Spectateur de ces temps, Kierkegaard a besoin d'affirmer une authenticité de vivre dans le monde, comme solution au libéralisme et à l'importance grandissante de la connaissance positive. Kierkegaard s'éveille quand Hegel touche à la fin de sa vie et il se place en "objecteur de conscience", prenant son temps à contretemps, pour éveiller la société assoupie dans le confort de la vie rationnelle, libérale, positive.


Adversaire de l'ordre régnant, Kierkegaard, veut réaffirmer l'authenticité du christianisme, dans sa dimension la plus essentielle. Son approche est l'Individu. Son individualisme passe par ce postulat chrétien : l'homme ne s'est pas créé par lui-même, mais par Dieu, qui seul pouvait comprendre et révéler la vérité à l'homme. Né dans le christianisme, on ne peut nier sa naissance, mais seulement persévérer dans son être, allant jusqu'au bout d'une exigence totale, sans aucune échappatoire. La loi inexorable chrétienne veut que Dieu définisse le sens du réel. En affirmant cela, Kierkegaard se fait prophète, dressé devant la déchristianisation moderne.


L'Oeuvre


Pour habiter la valeur existentielle de la religion, Kierkegaard imagine un travail multiple, hors de tout système. Son œuvre ne forme pas une doctrine et Kierkegaard n'écrit pas en philosophe, ni pour les philosophes. Il écrit d'abord pour s'édifier lui-même, avant d'édifier ses contemporains et ce faisant, il devient la "matière de ses livres", mettant sa vie à nu devant les pensées qui s'égrènent dans ses livres.

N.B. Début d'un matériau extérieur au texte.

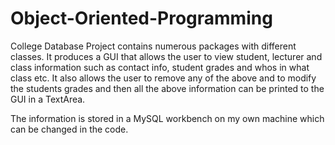 # Object-Oriented-Programming

College Database Project contains numerous packages with different classes. It produces a GUI that allows the user to view student, 
lecturer and class information such as contact info, student grades and whos in what class etc.
It also allows the user to remove any of the above and to modify the students grades and then all the above information can be printed 
to the GUI in a TextArea.

The information is stored in a MySQL workbench on my own machine which can be changed in the code.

Sören Kierkegaard vit poétiquement et se montre fondamentalement existentiel parce qu'il choisit de lier sa vie à sa pensée et de l'affirmer. Il s'assume comme "penseur à la première personne" dont la personnelle exigence le pousse à l'accomplissement de soi en étant absolument fidèle à son œuvre, à son écriture, tout le long du chemin sur les stades esthétiques, éthiques et religieux de sa vie.


"Tel est d'ailleurs le sens de la pensée existentielle dont Kierkegaard est l'initiateur : toute œuvre de pensée ou d'art possède un caractère autobiographique, dans la mesure où, pour un créateur quel qu'il soit, sa vie constitue son cheminement vers la vérité, son expérience de la vérité, son expérience avec la vérité."


Entre 1843 et 1855 Kierkegaard publie une œuvre protéiforme impressionnante faite d'abord de livres à caractère littéraire et philosophique, puis de quatre-vingt-huit discours édifiants, traités religieux et sermons, et enfin de pamphlets et publications périodiques. L'ensemble de ces textes forment un tout indissociable indispensable pour pénétrer la singularité de ce penseur. Sören Kierkegaard écrit jusqu'à son dernier jour, où il s'effondre épuisé.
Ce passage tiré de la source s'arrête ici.